Apparently, Asia has their version of 1991 PGA champion John Daly. His name is Kiradech Aphibarnrat -- at least, right now it is.
Kiradech Aphibarnrat, however, was once known as Anujit Hirunratanakorn. Why did the Thai change his name when he was 16? Tradition.
In Thai culture, changing one's name is not only commonplace, but something a person could do several times in their lives.
In 2005, Kiradech's family ventured to a monastery in northern Thailand for a renaming ceremony. Not just for him, but for the entire family. Families can simply change their surname. Don't want to be a Hatfield anymore? By Thai law, you could become a McCoy -- well, if that surname doesn't already exist.
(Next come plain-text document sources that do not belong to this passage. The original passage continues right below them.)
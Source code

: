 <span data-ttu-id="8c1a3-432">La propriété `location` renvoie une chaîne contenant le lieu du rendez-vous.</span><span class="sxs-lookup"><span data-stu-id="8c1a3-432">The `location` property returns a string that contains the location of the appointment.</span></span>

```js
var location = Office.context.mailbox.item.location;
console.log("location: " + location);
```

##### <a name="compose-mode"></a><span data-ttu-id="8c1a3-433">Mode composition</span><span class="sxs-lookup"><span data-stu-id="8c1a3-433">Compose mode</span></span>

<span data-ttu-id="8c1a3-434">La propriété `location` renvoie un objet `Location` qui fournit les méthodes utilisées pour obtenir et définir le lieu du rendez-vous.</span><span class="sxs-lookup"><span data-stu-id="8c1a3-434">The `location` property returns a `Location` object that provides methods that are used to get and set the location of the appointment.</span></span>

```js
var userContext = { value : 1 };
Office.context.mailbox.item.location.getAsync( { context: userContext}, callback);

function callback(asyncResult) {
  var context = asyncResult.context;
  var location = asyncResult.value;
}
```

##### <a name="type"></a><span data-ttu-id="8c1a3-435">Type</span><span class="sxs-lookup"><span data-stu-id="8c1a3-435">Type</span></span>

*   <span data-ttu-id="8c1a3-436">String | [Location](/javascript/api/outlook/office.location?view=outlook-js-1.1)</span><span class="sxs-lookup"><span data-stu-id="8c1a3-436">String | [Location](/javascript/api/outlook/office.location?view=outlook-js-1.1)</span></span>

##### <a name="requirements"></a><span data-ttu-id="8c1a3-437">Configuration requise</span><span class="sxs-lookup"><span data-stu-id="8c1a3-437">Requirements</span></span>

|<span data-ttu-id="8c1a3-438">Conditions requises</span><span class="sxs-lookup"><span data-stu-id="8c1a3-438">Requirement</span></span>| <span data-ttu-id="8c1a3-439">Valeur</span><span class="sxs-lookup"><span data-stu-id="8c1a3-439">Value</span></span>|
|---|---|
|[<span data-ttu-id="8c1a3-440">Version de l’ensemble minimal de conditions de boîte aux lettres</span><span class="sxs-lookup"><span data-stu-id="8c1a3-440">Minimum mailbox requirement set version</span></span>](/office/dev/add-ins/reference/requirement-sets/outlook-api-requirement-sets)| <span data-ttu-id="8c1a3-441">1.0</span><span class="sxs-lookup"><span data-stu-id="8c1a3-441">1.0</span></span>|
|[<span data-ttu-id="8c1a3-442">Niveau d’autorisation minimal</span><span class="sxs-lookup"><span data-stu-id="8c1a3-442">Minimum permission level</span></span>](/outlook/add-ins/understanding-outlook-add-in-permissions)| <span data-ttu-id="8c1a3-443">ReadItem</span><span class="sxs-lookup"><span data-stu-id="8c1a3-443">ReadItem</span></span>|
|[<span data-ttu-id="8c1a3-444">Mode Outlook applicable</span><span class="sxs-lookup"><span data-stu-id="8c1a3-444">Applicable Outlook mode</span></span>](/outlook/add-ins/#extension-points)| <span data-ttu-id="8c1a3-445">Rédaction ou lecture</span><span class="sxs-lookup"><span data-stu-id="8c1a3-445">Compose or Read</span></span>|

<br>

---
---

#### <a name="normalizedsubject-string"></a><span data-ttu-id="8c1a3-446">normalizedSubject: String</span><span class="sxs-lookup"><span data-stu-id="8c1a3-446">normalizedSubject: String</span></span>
Thais became required under law to have a last name in 1913. However, under that law, people could only share a last name if they're related. There isn't an equivalent of thousands of different strains of the Jones family here in the U.S. Every last name is unique.
People change their name all the time, and not to name themselves after a science-fiction character. Rather, it's believed that the wrong name can cause bad luck.
As Kiradech Aphibarnrat, this Thai has done well for himself. He turned in his first pro win on the Asian Tour in 2011, then won the rain-shortened Malaysian Open on the European Tour this year. The win catapulted him to 85th in the Official World Golf Ranking, where he is this week.